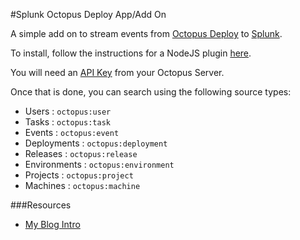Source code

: #Splunk Octopus Deploy App/Add On

A simple add on to stream events from [Octopus Deploy](http://octopusdeploy.com/) to [Splunk](http://www.splunk.com/).

To install, follow the instructions for a NodeJS plugin [here](http://blogs.splunk.com/2014/09/17/new-support-for-authoring-modular-inputs-in-node-js/).

You will need an [API Key](http://docs.octopusdeploy.com/display/OD/How+to+create+an+API+key) from your Octopus Server.

Once that is done, you can search using the following source types:

 - Users : `octopus:user`
 - Tasks : `octopus:task`
 - Events : `octopus:event`
 - Deployments : `octopus:deployment`
 - Releases : `octopus:release`
 - Environments : `octopus:environment`
 - Projects : `octopus:project`
 - Machines : `octopus:machine`


###Resources
 - [My Blog Intro](
http://blog.merbla.com/2015/06/25/introducing-the-splunk-add-on-for-octopus-deploy/)
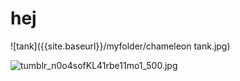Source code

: # hej

![tank]({{site.baseurl}}/myfolder/chameleon tank.jpg)

![tumblr_n0o4sofKL41rbe11mo1_500.jpg]({{site.baseurl}}/media/tumblr_n0o4sofKL41rbe11mo1_500.jpg)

□ □ □ □ □

**Problem**
Every word of the material, and none of its pictures, should be set down again.

**Exercise output**
Source code

: #Splunk Octopus Deploy App/Add On

A simple add on to stream events from [Octopus Deploy](http://octopusdeploy.com/) to [Splunk](http://www.splunk.com/).

To install, follow the instructions for a NodeJS plugin [here](http://blogs.splunk.com/2014/09/17/new-support-for-authoring-modular-inputs-in-node-js/).

You will need an [API Key](http://docs.octopusdeploy.com/display/OD/How+to+create+an+API+key) from your Octopus Server.

Once that is done, you can search using the following source types:

 - Users : `octopus:user`
 - Tasks : `octopus:task`
 - Events : `octopus:event`
 - Deployments : `octopus:deployment`
 - Releases : `octopus:release`
 - Environments : `octopus:environment`
 - Projects : `octopus:project`
 - Machines : `octopus:machine`


###Resources
 - [My Blog Intro](
http://blog.merbla.com/2015/06/25/introducing-the-splunk-add-on-for-octopus-deploy/)
Source code

: # hej

![tank]({{site.baseurl}}/myfolder/chameleon tank.jpg)

![tumblr_n0o4sofKL41rbe11mo1_500.jpg]({{site.baseurl}}/media/tumblr_n0o4sofKL41rbe11mo1_500.jpg)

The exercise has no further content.